MB standard therapy includes primary tumor resection followed by irradiation and/or chemotherapy.
At the moment, therapy stratification depends on tumor histology, metastasis stage, and patient age. Patients belonging to the high-risk group and such with metastases receive a more intensive concomitant chemoradiotherapy compared to low-risk patients. Infants below 18 months do not obtain radiation therapy to avoid radiation-related adverse late effects, like neurocognitive and psychomotoric deficits, but receive a highly aggressive chemotherapy. With overall 5-year survival rates of approximately 60%, an improved antitumor strategy is urgently needed to further enhance the outcome of the moderate- and high-risk patients (90% of all MB patients). Especially in younger children, a reduction of treatment-induced adverse effects, by applying less toxic agents, is an ambitious aim in MB therapy optimization. Selleckchem Linsitinib Epigenetic aberrations like
HIC1, RASSF1a, or CASP8 promoter methylation, which are observed in most MBs (70–90%), lead to silenced tumor suppressor genes (TSG) and are responsible for the lack of cell cycle arrest and apoptosis in tumor cells [2]. Hence, the application of epigenetic modulators in the treatment of MB might be a suitable approach to improve the standard therapy. Methyltransferase inhibitors like 5-aza-2’-deoxycytidine (5-aza-dC, decitabine) and histone deacetylase inhibitors (HDACi) like valproic acid (VPA) or SAHA are approved for the therapy of other diseases selleck kinase inhibitor such as myelodysplastic syndromes, neurological disorders, or T-cell lymphoma.
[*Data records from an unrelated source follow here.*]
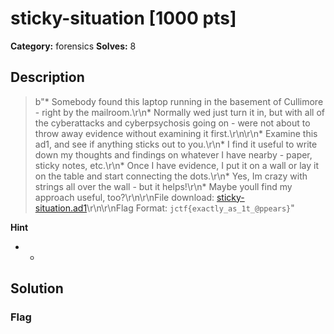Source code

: # sticky-situation [1000 pts]

**Category:** forensics
**Solves:** 8

## Description
>b"* Somebody found this laptop running in the basement of Cullimore - right by the mailroom.\r\n* Normally wed just turn it in, but with all of the cyberattacks and cyberpsychosis going on - were not about to throw away evidence without examining it first.\r\n\r\n* Examine this ad1, and see if anything sticks out to you.\r\n* I find it useful to write down my thoughts and findings on whatever I have nearby - paper, sticky notes, etc.\r\n* Once I have evidence, I put it on a wall or lay it on the table and start connecting the dots.\r\n* Yes, Im crazy with strings all over the wall - but it helps!\r\n* Maybe youll find my approach useful, too?\r\n\r\nFile download: [sticky-situation.ad1](https://njit-jerseyctf.s3.us-east-1.amazonaws.com/sticky/a_sticky_situation.ad1)\r\n\r\nFlag Format: `jctf{exactly_as_1t_@ppears}`"

**Hint**
* -

## Solution

### Flag

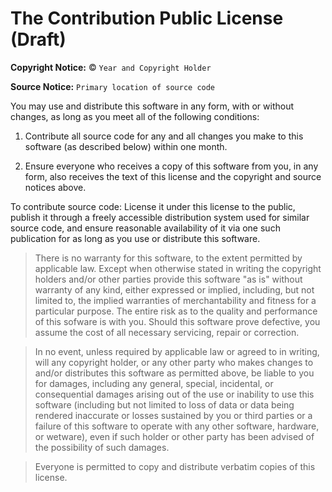 The Contribution Public License (Draft)
=======================================

**Copyright Notice:** © `Year and Copyright Holder`

**Source Notice:** `Primary location of source code`

You may use and distribute this software in any form, with or
without changes, as long as you meet all of the following conditions:

1. Contribute all source code for any and all changes
   you make to this software (as described below) within
   one month.

2. Ensure everyone who receives a copy of this software from you,
   in any form, also receives the text of this license and the
   copyright and source notices above.

To contribute source code: License it under this license to
the public, publish it through a freely accessible
distribution system used for similar source code, and ensure
reasonable availability of it via one such publication for as long
as you use or distribute this software.

>There is no warranty for this software, to the extent permitted by applicable law. Except when otherwise stated in writing the copyright holders and/or other parties provide this software "as is" without warranty of any kind, either expressed or implied, including, but not limited to, the implied warranties of merchantability and fitness for a particular purpose. The entire risk as to the quality and performance of this sofware is with you. Should this software prove defective, you assume the cost of all necessary servicing, repair or correction.

>In no event, unless required by applicable law or agreed to in writing, will any copyright holder, or any other party who makes changes to and/or distributes this software as permitted above, be liable to you for damages, including any general, special, incidental, or consequential damages arising out of the use or inability to use this software (including but not limited to loss of data or data being rendered inaccurate or losses sustained by you or third parties or a failure of this software to operate with any other software, hardware, or wetware), even if such holder or other party has been advised of the possibility of such damages.

>Everyone is permitted to copy and distribute verbatim copies of this
license.

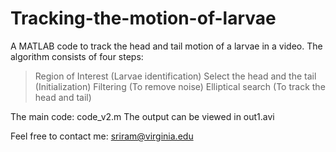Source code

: # Tracking-the-motion-of-larvae
A MATLAB code to track the head and tail motion of a larvae in a video. The algorithm consists of four steps:
> Region of Interest (Larvae identification)
> Select the head and the tail (Initialization)
> Filtering (To remove noise)
> Elliptical search (To track the head and tail)

The main code: code_v2.m
The output can be viewed in out1.avi

Feel free to contact me: sriram@virginia.edu
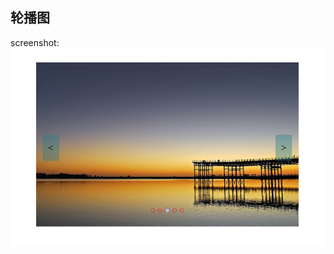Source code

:## 轮播图
screenshot:  
![Image](https://github.com/yaommxs/demo/blob/master/banner/img/Screenshot.png?raw=true)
Application of epigenetic drugs in leukemia and carcinomas is currently tested in clinical studies. In addition, the low differentiation stage of MB cells constitutes also an attractive approach for MB therapy. The usage of differentiation-inducing drugs may induce neuronal or glial maturation in tumor cells and, therefore, eliminate Sclareol their cancer-causing abilities. For instance, all-trans retinoic acid (ATRA) has already been used in differentiation therapy of leukemia patients. In vitro experiments with abacavir and resveratrol exhibited the drug-mediated induction of a more differentiated cell phenotype in MB cell lines [3–5]. Combination of nucleoside analogs like 5-aza-dC with HDACi might result in amplified effects as HDACi have been shown to suppress the alien nucleotide removal [6]. Also, induction of differentiation might work much more successfully after reactivation of beforehand silenced differentiation-relevant genes [7]. In this study, we tested single and combinatorial effects of 5-aza-dC with other epigenetic drugs (VPA, SAHA) or differentiation inducers (resveratrol, abacavir, ATRA), as detailed below, on the metabolic activity and reproductive survival of human MB cell lines.